Maliye Bakanlığı bile bile ek mesai statükosuna göz yummamalı mesela.
Mesela, Eğitim ve Kültür Bakanlığı seçim zamanı karşıma dikilmesin diye taşımacıların tehditlerine göz yummamalı.
Devlet hastanesi dışında diğer özel hastanelere sevk yapılan hastalar ile ilgili Devlete kesilen şişirilmiş faturalara da Sağlık Bakanlığı göz yummalı mesela.
Tarım Bakanlığı, tarım ve hayvancının oy tehditlerine boyun eğerek bütçesini sadece ve sadece ilgili kesimleri memnun etme ya da daha açık bir ifade ile sus payı olarak harcamamalı mesela.

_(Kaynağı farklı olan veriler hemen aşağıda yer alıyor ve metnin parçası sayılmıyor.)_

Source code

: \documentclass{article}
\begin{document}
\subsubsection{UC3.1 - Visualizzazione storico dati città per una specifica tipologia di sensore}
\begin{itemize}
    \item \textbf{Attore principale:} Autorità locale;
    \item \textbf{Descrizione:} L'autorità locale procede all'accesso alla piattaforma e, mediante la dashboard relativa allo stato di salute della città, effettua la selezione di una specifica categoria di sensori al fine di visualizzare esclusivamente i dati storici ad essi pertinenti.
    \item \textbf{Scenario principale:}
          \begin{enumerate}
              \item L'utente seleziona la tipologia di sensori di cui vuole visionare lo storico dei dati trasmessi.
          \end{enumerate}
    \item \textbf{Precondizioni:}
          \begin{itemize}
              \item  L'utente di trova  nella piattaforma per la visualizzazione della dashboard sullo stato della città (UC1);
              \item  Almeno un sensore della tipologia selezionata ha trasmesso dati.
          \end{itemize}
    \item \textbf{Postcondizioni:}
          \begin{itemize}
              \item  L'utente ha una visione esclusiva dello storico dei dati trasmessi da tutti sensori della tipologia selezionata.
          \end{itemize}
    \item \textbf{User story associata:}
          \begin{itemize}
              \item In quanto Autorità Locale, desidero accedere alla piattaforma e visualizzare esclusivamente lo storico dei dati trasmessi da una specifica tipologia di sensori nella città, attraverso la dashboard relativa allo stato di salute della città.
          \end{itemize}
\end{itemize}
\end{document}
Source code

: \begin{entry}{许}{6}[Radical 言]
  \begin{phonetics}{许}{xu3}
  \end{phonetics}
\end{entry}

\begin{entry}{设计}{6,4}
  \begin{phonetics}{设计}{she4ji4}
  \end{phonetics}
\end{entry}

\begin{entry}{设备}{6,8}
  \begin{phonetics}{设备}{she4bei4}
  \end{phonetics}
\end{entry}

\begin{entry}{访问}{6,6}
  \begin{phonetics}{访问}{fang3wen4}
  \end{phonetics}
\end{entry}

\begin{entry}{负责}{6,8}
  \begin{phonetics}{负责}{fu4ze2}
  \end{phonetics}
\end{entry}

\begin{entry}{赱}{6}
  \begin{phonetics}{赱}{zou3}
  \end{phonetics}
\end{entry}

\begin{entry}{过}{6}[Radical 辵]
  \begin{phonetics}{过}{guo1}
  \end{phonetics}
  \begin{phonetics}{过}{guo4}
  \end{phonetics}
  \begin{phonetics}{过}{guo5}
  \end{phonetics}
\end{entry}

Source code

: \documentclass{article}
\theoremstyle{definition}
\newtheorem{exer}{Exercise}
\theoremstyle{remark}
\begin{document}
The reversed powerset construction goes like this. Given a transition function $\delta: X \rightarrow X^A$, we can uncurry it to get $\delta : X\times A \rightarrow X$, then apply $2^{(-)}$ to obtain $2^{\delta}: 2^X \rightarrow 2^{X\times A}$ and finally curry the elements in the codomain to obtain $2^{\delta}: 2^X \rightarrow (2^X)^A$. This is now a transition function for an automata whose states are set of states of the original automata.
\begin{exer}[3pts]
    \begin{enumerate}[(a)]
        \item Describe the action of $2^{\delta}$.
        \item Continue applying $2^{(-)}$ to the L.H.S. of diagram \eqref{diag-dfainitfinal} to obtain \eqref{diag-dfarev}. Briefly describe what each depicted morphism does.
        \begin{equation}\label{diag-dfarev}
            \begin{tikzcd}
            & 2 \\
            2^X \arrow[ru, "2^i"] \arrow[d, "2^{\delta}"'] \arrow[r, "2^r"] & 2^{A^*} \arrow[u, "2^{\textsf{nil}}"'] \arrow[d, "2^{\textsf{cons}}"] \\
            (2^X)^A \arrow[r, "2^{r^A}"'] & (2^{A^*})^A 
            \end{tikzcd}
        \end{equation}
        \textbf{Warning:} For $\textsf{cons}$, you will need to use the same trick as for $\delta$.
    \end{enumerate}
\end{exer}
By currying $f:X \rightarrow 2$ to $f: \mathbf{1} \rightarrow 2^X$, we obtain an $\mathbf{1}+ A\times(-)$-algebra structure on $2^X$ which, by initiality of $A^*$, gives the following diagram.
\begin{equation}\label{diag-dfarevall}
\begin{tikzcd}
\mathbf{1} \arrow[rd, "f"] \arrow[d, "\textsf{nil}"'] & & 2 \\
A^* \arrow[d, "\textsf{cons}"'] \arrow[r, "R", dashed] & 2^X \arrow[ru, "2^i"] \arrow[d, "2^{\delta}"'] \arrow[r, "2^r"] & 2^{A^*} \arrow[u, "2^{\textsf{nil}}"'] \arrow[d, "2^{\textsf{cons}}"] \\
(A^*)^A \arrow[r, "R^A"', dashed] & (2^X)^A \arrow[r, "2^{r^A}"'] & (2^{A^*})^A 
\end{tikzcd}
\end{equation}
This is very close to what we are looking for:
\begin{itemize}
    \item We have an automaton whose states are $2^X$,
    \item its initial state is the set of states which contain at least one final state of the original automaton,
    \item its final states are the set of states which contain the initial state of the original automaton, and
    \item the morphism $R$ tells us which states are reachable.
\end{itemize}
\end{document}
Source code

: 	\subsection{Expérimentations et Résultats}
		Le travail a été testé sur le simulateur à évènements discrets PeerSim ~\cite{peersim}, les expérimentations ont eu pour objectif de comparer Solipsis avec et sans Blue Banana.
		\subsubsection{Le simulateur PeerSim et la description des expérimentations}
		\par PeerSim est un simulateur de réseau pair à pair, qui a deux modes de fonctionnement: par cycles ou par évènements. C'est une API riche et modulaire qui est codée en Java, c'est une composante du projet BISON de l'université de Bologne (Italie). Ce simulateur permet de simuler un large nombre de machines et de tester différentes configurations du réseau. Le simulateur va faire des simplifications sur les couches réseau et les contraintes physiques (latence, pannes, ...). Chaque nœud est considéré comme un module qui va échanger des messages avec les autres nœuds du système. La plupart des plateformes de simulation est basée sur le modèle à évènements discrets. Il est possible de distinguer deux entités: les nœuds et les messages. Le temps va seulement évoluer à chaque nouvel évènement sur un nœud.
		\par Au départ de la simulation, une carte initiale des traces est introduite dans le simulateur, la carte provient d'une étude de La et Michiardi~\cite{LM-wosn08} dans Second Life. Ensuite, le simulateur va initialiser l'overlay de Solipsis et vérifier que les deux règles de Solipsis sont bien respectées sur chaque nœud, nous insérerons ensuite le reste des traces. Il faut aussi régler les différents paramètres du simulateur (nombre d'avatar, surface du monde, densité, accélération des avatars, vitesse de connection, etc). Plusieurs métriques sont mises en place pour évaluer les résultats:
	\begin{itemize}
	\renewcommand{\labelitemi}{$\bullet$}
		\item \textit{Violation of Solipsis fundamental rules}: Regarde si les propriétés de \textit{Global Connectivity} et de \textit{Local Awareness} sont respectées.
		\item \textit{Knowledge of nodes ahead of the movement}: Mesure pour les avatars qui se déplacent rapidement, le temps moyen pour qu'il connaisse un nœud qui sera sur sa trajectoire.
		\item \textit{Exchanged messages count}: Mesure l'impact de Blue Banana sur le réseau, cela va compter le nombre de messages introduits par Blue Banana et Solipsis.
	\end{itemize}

Ve memurun da tek derdi sadece ve sadece maaş olmamalı.
Hükümetlerin tek derdinin maaş ödemek olmaması gerektiği gibi.
Ve tüm kesimler artık bilmeli ki lale devri bitti.
Maaş ve 13.maaş ile ilgili sorun yaşanmayacağı sözünü alarak da her şeyin güllük gülüstanlık olacağını düşünmek ise ölü gözünden yaş beklemekten başka bir şey değil.
Devletin ve dolayısıyla Devlet erkini elinde tutan Hükümetlerin tek görevi maaş ödemek ve motivasyonları ise statükoları mutlu ederek iktidarlarını sürdürme olmamalı.
Seçilmişler ve atanmışların da artık toplum ile Devleti içten içe kemiren statükolara alet olmaması gereken yeni bir dönemi inşa etmek zorundayız.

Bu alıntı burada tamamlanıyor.